International Debutant
My favourite gaffe today is Zaahier Adams's. He writes for IOL that the last rites were played out "in almost virtual silence."
 

neville cardus

International Debutant
Our English is dire, but actually I think our journalism has a lot to recommend it. Far more public-spirited and adversarial than its counterpart in the United States, for example.
 

Stapel

International Regular
Haha yeah the 117 defense and the 414 chase were tougher.
I can see why someone would argue that a 4th innings 117 defense or 414 chase are both easier than coming back from 242 all out & 158/0. It's bassically the same as being shot down for 84 in your first innings, yet still winning the Test. I guess these situations are hard to compare.
 

Howe_zat

Audio File
I can see that but when I think of 'hard' Test wins it makes sense to think of having to compete hard right until the end of the 5th day, or at least the end of the game. This match had a great comeback but was more or less won on day 3. After that there were large phases of phoney war, the intensity was extremely low.
 

honestbharani

Whatever it takes!!!
I can see that but when I think of 'hard' Test wins it makes sense to think of having to compete hard right until the end of the 5th day, or at least the end of the game. This match had a great comeback but was more or less won on day 3. After that there were large phases of phoney war, the intensity was extremely low.

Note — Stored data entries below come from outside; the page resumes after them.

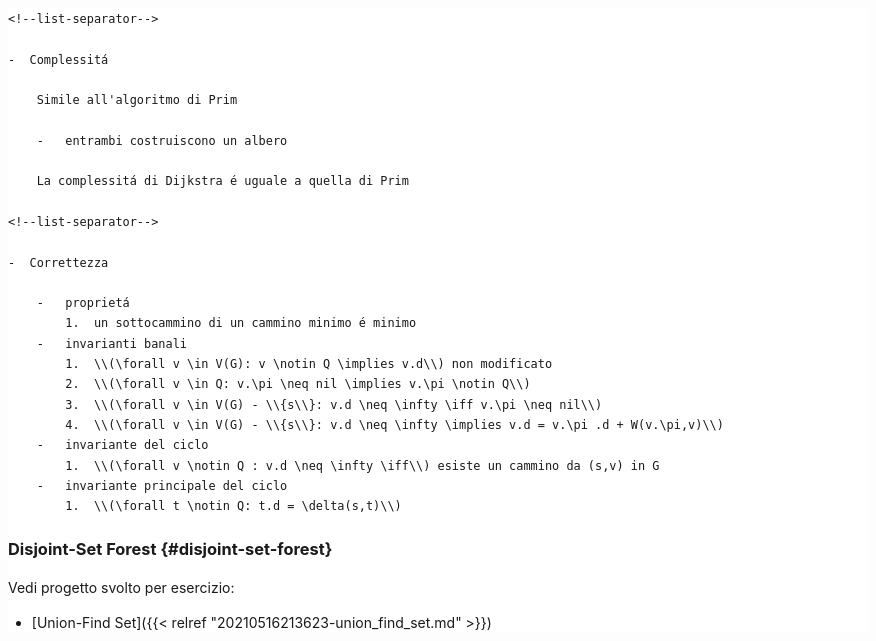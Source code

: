     <!--list-separator-->

    -  Complessitá

        Simile all'algoritmo di Prim

        -   entrambi costruiscono un albero

        La complessitá di Dijkstra é uguale a quella di Prim

    <!--list-separator-->

    -  Correttezza

        -   proprietá
            1.  un sottocammino di un cammino minimo é minimo
        -   invarianti banali
            1.  \\(\forall v \in V(G): v \notin Q \implies v.d\\) non modificato
            2.  \\(\forall v \in Q: v.\pi \neq nil \implies v.\pi \notin Q\\)
            3.  \\(\forall v \in V(G) - \\{s\\}: v.d \neq \infty \iff v.\pi \neq nil\\)
            4.  \\(\forall v \in V(G) - \\{s\\}: v.d \neq \infty \implies v.d = v.\pi .d + W(v.\pi,v)\\)
        -   invariante del ciclo
            1.  \\(\forall v \notin Q : v.d \neq \infty \iff\\) esiste un cammino da (s,v) in G
        -   invariante principale del ciclo
            1.  \\(\forall t \notin Q: t.d = \delta(s,t)\\)


### Disjoint-Set Forest {#disjoint-set-forest}

Vedi progetto svolto per esercizio:

-   [Union-Find Set]({{< relref "20210516213623-union_find_set.md" >}})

True, but the fact that they just had the 3 proper bowlers and one of them was on debut means they were fighting those factors as well as how Australia were playing. So I can see the merit in saying this was probably the toughest. I am sure it was the toughest, physically, for the bowlers playing at least.
 

harsh.ag

Cricket Web: All-Time Legend
True, but the fact that they just had the 3 proper bowlers and one of them was on debut means they were fighting those factors as well as how Australia were playing. So I can see the merit in saying this was probably the toughest. I am sure it was the toughest, physically, for the bowlers playing at least.
Sometimes I think it gets a little overblown nowadays. We've had good West Indian sides with Worrell opening the bowling with Wes Hall, with Sobers, Ramadhin and Valentine being the other bowlers, and Australian sides where McCabe was the fourth bowler, and English sides with Hammond as the fourth bowler.

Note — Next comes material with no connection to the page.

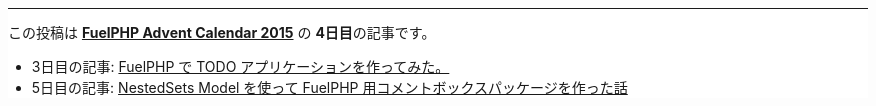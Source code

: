 <hr>

この投稿は **[FuelPHP Advent Calendar 2015](http://qiita.com/advent-calendar/2015/fuelphp)** の **4日目**の記事です。

* 3日目の記事: [FuelPHP で TODO アプリケーションを作ってみた。](http://qiita.com/ken880guchi/items/300b16b8b8473c3b45a9)
* 5日目の記事: [NestedSets Model を使って FuelPHP 用コメントボックスパッケージを作った話](http://www.sharkpp.net/blog/2015/12/05/fuelphp-advent-calender-2015-5th.html)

This is not to detract from the Saffers' efforts which have been enormous, but having Duminy and Elgar (not that they used him) is a real handy thing for the Saffers. Having 539 to defend helped enormously with the workload in the fourth innings, of course, as they could give long rests to Rabada and Philander. The second innings was a genuinely world class effort.
 

honestbharani

Whatever it takes!!!
But you gotta understand, its not just that they had only 3 front-line bowlers. Like you pointed out, teams have played with just 3 front-line bowlers in the past too, but it is the fact that the injury happened during the game and must have messed up any and all plans of the RSA think tank. THAT is what makes this perhaps the best Saffer win, for me, in my time of watching them play test cricket.
 

Stapel

International Regular
I can see that but when I think of 'hard' Test wins it makes sense to think of having to compete hard right until the end of the 5th day, or at least the end of the game. This match had a great comeback but was more or less won on day 3. After that there were large phases of phoney war, the intensity was extremely low.
Yeah. Have to agree.

Not their 'toughest' win in that sense. On the other hand: It's even 'thougher' to win by 180 runs, when your opponents trail by 80 runs, in their own yard, having 10 wickets in hand in the first innings. Maybe not the toughest win, but for me the most amazing & massive turn around I've seen.
 

Dan

Hall of Fame Member
I can see that but when I think of 'hard' Test wins it makes sense to think of having to compete hard right until the end of the 5th day, or at least the end of the game. This match had a great comeback but was more or less won on day 3. After that there were large phases of phoney war, the intensity was extremely low.
Does that make the win even tougher/more notable? To have the opposition at 0/150 after putting up 240, go a bowler down, and still manage to kill the game off by the end of the third day?